Soweit das UBA sinngemäß geltend macht, die Verwendung des streitgegenständlichen Pflanzenschutzmittels führe zu unannehmbaren Auswirkungen auf die Umwelt, weil das Pflanzenschutzmittel ein hohes Gefährdungspotenzial für die Vielfalt und Abundanz von Nichtziel-Landarthropoden und -Landwirbeltieren durch trophische Wechselwirkungen, d. h. aufgrund indirekter Auswirkungen des Pflanzenschutzmittels über das Nahrungsnetz auf der Grundlage des Ausmaßes der direkten Auswirkungen auf Nichtziel-Pflanzen und Nichtziel-Arthropoden im Feld, aufweise, ist Voraussetzung für die Berücksichtigung derartiger Auswirkungen, dass die Europäische Behörde für Lebensmittelsicherheit (EFSA) zunächst anerkannte wissenschaftliche Methoden zur Bewertung solcher Effekte bestimmt hat (zu den näheren Einzelheiten: VG Braunschweig, Urteile v. 04.09.2019 - 9 A 11/19 und 9 A 18/19 -, juris; Urt. des erkennenden Gerichts v. 29.09.2021 - 1 A 130/21 -, juris Rn. 50 ff.).
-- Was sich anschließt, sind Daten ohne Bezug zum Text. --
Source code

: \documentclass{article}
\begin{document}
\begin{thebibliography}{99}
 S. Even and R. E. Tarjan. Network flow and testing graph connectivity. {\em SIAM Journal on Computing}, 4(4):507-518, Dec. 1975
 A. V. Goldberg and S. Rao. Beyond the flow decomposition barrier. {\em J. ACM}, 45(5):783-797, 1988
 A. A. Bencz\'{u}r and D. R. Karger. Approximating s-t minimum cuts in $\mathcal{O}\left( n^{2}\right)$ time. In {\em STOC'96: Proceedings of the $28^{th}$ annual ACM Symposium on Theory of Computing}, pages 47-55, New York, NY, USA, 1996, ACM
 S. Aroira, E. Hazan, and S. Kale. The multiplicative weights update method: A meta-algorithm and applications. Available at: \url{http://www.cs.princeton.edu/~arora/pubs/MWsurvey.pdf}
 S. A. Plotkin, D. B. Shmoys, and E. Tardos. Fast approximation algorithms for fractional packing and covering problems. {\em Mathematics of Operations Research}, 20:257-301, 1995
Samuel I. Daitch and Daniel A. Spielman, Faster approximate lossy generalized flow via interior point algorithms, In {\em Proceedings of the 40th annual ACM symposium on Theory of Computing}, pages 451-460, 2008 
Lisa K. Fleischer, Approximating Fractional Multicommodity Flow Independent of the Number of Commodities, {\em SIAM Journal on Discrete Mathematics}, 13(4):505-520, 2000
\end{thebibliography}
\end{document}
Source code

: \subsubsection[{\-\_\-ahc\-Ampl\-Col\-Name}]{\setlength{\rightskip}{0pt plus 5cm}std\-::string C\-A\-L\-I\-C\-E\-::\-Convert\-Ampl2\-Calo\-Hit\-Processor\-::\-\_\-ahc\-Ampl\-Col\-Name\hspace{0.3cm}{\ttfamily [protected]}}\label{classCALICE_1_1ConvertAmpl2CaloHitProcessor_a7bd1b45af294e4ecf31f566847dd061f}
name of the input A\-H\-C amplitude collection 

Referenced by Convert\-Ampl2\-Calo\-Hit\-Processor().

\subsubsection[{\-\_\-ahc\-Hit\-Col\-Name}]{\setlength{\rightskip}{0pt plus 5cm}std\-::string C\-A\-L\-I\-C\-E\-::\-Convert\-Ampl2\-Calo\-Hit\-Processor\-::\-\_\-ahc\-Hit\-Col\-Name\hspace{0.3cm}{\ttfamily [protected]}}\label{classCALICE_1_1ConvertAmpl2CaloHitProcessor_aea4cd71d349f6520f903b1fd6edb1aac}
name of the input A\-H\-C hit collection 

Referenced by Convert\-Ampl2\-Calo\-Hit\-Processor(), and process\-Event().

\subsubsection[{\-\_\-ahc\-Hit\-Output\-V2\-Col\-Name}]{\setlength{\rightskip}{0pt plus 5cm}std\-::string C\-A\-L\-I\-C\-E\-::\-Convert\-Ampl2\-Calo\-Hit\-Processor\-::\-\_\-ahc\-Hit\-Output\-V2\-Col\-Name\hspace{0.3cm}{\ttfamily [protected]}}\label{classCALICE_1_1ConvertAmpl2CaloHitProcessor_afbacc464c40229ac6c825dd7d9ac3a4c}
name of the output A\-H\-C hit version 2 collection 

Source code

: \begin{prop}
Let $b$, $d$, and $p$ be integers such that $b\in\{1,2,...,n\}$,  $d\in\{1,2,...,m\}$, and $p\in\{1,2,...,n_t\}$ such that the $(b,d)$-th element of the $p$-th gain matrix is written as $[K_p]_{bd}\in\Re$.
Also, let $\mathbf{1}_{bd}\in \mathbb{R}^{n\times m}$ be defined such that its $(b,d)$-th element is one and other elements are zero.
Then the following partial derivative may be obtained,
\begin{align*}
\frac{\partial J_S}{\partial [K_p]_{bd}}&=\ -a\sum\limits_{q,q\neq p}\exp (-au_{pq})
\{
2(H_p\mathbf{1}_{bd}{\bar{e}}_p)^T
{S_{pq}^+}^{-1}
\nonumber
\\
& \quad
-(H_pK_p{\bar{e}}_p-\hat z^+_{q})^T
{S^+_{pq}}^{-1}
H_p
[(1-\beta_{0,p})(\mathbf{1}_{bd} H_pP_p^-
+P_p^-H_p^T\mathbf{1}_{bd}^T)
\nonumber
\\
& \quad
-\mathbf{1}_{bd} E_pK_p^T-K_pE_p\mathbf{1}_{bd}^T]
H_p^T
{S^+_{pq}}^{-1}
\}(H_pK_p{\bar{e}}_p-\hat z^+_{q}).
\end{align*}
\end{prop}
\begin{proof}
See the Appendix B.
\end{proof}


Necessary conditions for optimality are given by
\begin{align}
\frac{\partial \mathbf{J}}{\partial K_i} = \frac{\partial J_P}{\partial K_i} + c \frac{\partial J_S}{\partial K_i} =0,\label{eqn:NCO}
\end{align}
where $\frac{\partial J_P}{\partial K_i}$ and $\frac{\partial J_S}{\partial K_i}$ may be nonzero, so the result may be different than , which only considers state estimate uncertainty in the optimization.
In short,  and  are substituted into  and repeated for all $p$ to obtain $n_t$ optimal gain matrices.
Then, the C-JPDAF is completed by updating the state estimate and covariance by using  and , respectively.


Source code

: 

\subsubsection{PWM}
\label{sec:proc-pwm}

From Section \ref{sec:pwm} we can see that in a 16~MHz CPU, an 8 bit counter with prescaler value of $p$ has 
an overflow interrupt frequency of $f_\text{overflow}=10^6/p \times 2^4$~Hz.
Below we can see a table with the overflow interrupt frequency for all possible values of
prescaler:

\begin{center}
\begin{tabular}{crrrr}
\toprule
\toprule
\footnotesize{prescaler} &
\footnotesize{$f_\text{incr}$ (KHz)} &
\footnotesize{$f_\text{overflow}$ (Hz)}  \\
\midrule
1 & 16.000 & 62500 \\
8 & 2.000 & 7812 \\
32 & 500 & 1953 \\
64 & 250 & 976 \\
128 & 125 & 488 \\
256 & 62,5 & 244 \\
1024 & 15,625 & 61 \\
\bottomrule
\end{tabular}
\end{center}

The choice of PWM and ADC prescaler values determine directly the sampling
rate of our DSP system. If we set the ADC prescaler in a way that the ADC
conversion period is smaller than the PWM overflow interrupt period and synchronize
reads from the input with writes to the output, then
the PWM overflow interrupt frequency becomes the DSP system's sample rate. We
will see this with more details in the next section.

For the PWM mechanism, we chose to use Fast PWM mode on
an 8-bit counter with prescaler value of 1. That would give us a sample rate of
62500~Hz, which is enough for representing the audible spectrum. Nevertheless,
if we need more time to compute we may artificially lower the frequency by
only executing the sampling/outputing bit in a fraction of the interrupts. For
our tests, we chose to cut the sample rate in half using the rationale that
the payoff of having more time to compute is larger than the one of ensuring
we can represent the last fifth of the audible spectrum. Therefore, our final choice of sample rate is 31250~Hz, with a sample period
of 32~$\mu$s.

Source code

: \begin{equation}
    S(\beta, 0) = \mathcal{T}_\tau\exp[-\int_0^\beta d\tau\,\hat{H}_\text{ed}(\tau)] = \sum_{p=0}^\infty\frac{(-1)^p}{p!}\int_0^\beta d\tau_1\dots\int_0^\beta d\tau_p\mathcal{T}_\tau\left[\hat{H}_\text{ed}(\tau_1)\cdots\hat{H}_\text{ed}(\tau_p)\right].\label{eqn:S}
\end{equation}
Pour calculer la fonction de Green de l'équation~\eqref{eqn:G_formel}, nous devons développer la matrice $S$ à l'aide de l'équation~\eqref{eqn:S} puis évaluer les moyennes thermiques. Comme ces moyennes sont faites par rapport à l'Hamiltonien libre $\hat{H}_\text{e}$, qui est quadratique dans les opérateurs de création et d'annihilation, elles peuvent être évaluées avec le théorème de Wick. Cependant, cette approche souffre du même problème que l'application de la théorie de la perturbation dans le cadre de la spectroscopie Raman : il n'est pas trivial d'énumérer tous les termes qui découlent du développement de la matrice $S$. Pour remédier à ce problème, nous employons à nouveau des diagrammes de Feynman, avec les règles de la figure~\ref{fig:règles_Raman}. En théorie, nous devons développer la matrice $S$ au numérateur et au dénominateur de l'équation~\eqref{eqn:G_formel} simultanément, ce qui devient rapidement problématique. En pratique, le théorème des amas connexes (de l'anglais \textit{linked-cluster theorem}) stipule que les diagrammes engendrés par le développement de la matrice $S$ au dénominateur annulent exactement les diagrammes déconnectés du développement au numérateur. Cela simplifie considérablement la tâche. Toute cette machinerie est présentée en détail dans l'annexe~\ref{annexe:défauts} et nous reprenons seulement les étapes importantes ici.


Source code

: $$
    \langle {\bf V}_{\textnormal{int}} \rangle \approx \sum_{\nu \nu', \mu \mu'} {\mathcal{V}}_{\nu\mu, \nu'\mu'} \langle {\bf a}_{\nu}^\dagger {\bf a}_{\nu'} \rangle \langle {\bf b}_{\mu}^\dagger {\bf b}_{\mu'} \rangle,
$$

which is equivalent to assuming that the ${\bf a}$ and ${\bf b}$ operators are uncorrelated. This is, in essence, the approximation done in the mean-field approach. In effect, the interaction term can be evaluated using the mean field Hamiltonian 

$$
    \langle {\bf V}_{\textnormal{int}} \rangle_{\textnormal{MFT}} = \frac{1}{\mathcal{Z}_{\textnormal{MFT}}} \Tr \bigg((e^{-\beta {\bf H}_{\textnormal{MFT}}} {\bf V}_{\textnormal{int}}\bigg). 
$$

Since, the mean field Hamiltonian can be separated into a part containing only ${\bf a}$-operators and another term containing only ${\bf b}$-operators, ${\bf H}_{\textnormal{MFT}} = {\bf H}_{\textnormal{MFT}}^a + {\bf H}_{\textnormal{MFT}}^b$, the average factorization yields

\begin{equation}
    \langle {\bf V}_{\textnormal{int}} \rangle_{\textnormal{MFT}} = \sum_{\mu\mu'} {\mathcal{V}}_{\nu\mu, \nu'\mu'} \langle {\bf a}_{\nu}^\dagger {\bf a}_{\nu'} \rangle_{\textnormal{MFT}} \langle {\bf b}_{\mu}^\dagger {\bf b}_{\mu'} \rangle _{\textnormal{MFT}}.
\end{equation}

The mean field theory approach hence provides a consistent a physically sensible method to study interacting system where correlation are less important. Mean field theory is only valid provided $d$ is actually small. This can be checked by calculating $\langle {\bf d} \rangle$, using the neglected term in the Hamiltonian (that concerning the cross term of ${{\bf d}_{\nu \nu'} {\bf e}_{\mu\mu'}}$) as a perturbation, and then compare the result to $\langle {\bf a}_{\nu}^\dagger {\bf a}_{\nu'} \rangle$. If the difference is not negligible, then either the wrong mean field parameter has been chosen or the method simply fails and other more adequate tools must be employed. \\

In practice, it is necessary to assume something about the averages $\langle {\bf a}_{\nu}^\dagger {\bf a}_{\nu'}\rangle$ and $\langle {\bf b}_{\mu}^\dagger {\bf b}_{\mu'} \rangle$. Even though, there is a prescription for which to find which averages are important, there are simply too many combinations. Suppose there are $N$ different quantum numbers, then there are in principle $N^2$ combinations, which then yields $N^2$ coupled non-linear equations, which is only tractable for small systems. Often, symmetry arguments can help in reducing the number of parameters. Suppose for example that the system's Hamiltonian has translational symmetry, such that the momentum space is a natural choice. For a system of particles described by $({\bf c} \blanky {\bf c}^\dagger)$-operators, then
Erst wenn die EFSA wissenschaftlich anerkannte Bewertungsmethoden festgelegt hat, sind die Mitgliedstaaten berechtigt, Auswirkungen auf die in Art. 4 Abs. 3 Buchst. e) Verordnung (EG) Nr. 1107/2009 zu den Unterpunkten i) bis iii) genannten Teilaspekte bei der Zulassung von Pflanzenschutzmitteln zu untersuchen und bei unannehmbaren Auswirkungen auf diese Teilbereiche des Schutzgutes Umwelt die Zulassung für ein Pflanzenschutzmittel zu versagen bzw. mit Nebenbestimmungen zu versehen, die geeignet sind, unannehmbare Auswirkungen auszuräumen. Dies gilt für zonale Zulassungsverfahren ebenso wie für Verfahren der gegenseitigen Anerkennung (Urt. des erkennenden Gerichts v. 29.09.2021 - 1 A 130/21 -, juris Rn. 55).

Für die Beurteilung von Auswirkungen der Verwendung eines Pflanzenschutzmittels auf Nichtziel-Pflanzen auf der Anwendungsfläche ("in-field") fehlt es bislang an anerkannten Bewertungsmethoden der EFSA, so dass diese Effekte im Rahmen der Risikobewertung weder als direkte noch indirekte Auswirkungen berücksichtigt werden dürfen.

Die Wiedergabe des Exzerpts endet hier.